This paper examines Family Dollar's corporate-level strategy, focusing on its single-concept retail model, cost leadership approach, and domestic-only market presence. It evaluates the company's financial performance over a five-year period, including revenue growth and earnings-per-share improvements through fiscal 2010. The paper also discusses how Family Dollar achieved growth primarily through organic expansion rather than acquisition, and analyzes the role of strategic alliances with vendors, construction firms, and transportation partners in sustaining low prices and strong product mix. The analysis concludes that the company's deliberate avoidance of marketing alliances further reinforces its low-cost positioning.
Family Dollar has a low level of diversification. The company operates a single store concept — Family Dollar — with stores that share a uniform layout. It operates solely within the United States and does not undertake any ancillary businesses; it is strictly a retailer (Family Dollar.com, 2010). At this point, Family Dollar does not pursue any international strategy and does not appear to have plans to expand, even into Canada.

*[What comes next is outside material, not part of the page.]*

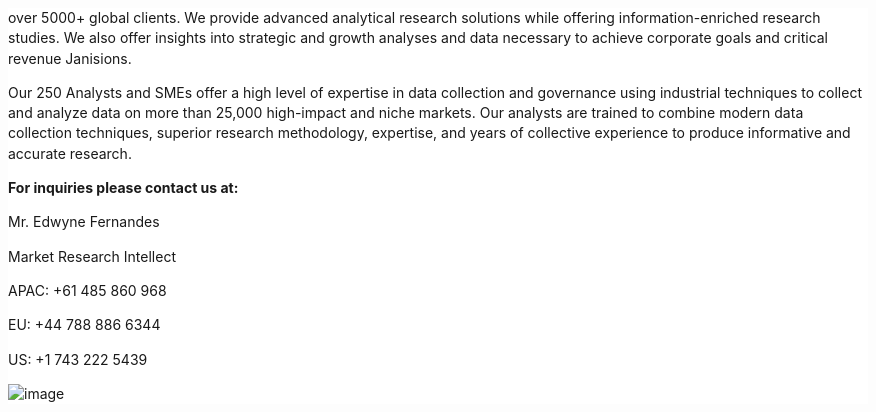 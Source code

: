 over 5000+ global clients. We provide advanced analytical research solutions while offering information-enriched research studies.&nbsp;</span>We also offer insights into strategic and growth analyses and data necessary to achieve corporate goals and critical revenue Janisions.</p><p><span class="">Our 250 Analysts and SMEs offer a high level of expertise in data collection and governance using industrial techniques to collect and analyze data on more than 25,000 high-impact and niche markets. Our analysts are trained to combine modern data collection techniques, superior research methodology, expertise, and years of collective experience to produce informative and accurate research.</span></p><p><strong>For inquiries please contact us at:</strong></p><p>Mr. Edwyne Fernandes</p><p>Market Research Intellect</p><p>APAC: +61 485 860 968</p><p>EU: +44 788 886 6344</p><p>US: +1 743 222 5439</p>
![image](https://github.com/user-attachments/assets/544d4842-c0dd-4d29-8551-13b5ee46fe70)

The company's corporate-level strategy is to embrace cost leadership. This does not specifically differentiate Family Dollar's stores from those of other dollar chains, nor from Walmart or Target — two giant competitors that also compete as cost leaders in general retail. Success of this strategy can be measured in a couple of ways: first by market share, and second by financial performance. With respect to market share, Family Dollar controls approximately 16% of the dollar store market (Sharon, 2010), which does not include Walmart or Target. The company also experienced a 4% increase in same-store sales in 2009 (Reeves, 2009), evidence of strong growth in the face of a difficult economy.
Financially, the cost leadership strategy has translated into strong revenues and earnings. Family Dollar saw its revenues improve consistently over the previous five years, including a 6.3% increase in fiscal 2010. The company's profits also increased steadily. In fiscal 2010, net income rose 22.9%, delivering earnings per share of $2.64, compared with $2.10 the prior year (MSN Moneycentral, 2010). This strong financial performance can be attributed in part to sector-wide strength in the dollar store industry (Lipton, 2009), but it also indicates that the firm is well-positioned to capitalize on opportunities arising from the slumping economy.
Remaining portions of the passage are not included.